[Stored data]

----------

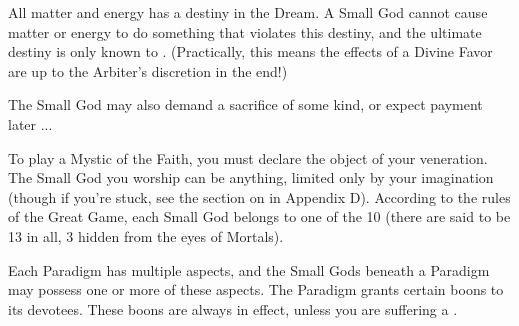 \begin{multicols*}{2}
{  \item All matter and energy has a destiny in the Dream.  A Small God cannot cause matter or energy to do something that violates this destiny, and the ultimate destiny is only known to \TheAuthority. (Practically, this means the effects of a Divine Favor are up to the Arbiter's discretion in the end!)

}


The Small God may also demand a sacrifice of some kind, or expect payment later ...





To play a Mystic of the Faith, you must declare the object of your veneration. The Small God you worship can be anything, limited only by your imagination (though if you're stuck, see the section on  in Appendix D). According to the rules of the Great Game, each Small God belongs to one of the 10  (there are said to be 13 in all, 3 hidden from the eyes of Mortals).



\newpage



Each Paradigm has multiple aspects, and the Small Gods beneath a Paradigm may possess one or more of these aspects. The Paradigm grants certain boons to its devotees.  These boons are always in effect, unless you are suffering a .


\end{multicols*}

----------

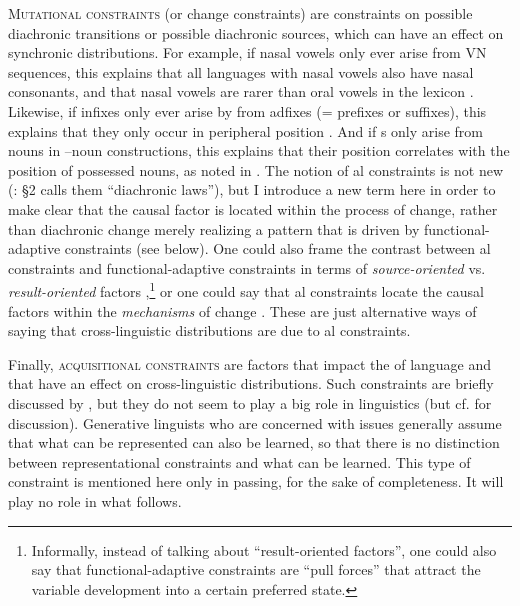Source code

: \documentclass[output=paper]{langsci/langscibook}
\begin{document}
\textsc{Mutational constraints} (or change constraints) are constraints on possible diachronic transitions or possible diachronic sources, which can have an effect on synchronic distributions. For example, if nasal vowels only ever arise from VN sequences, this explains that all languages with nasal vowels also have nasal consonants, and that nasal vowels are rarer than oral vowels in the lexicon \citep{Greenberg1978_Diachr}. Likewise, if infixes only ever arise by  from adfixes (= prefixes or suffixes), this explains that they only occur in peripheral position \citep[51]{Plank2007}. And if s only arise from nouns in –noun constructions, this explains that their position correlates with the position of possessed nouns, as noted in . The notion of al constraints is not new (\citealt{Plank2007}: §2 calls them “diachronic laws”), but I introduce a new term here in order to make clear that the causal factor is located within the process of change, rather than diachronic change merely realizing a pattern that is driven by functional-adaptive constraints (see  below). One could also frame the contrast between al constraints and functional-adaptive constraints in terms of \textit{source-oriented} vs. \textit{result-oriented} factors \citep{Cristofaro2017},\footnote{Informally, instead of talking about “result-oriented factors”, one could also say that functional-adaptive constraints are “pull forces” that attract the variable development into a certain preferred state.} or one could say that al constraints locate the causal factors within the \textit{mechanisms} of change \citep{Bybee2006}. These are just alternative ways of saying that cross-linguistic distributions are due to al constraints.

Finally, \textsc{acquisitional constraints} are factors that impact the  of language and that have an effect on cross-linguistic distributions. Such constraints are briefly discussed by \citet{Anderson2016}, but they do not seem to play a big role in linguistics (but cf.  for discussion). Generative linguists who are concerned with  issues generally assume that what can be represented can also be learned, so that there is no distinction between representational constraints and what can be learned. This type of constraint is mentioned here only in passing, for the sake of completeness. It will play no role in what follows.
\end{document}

----------

A single number is expected: the count of lines in the entries that carry the string "Small".

4